● **Try it**
Use the entries below to count the lines that hold the word "different"; answer with the number only.

● **Source information**
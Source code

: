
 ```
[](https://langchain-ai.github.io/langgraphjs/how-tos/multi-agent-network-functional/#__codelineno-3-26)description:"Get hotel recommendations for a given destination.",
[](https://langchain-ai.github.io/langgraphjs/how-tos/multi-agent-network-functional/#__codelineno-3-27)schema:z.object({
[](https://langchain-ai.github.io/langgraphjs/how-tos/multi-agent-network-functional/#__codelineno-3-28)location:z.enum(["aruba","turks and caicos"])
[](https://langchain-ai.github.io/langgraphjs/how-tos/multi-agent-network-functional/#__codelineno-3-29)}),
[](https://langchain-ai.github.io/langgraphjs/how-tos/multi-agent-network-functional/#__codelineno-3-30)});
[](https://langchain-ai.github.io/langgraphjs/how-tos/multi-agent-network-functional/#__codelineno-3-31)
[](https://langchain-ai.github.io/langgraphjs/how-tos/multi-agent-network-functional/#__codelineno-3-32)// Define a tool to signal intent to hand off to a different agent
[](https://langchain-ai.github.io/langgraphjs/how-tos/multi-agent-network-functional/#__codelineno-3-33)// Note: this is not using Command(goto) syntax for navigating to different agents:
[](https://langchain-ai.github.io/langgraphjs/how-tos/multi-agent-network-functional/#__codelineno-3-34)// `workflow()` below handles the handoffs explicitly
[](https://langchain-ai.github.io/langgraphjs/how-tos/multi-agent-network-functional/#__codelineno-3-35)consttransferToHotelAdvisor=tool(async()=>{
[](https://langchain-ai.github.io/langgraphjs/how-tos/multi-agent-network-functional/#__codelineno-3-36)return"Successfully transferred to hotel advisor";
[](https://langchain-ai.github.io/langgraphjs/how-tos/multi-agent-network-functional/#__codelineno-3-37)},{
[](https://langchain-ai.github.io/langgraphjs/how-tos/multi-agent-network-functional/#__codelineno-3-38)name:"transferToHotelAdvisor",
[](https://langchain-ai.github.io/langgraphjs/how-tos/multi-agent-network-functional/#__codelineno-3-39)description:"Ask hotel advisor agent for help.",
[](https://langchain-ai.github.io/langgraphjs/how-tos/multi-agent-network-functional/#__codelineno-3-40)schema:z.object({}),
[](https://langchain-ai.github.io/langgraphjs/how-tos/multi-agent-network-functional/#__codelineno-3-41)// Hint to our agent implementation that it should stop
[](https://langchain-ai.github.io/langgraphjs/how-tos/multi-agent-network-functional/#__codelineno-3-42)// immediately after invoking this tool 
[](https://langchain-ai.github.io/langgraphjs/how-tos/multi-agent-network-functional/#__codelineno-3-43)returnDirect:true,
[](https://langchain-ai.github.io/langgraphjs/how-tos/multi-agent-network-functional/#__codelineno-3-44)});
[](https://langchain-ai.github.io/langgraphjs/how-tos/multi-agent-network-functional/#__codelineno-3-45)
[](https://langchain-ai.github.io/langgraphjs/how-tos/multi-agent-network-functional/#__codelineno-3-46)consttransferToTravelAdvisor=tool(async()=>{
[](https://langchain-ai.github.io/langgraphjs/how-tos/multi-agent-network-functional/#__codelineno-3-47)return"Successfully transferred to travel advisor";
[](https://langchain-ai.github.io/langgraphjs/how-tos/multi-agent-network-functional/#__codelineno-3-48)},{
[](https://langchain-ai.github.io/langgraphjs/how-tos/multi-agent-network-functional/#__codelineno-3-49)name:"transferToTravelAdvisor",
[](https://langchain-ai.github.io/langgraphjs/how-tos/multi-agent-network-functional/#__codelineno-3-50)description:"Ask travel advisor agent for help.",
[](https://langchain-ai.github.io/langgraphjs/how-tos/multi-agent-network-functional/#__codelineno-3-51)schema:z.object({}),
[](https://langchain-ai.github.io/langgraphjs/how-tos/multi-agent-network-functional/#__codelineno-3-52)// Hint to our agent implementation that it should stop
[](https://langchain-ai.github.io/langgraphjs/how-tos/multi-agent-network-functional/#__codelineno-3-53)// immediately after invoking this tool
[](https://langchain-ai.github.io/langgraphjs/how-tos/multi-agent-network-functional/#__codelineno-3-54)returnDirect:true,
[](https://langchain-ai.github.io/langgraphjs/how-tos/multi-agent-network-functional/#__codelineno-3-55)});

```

● **Response to the exercise**
2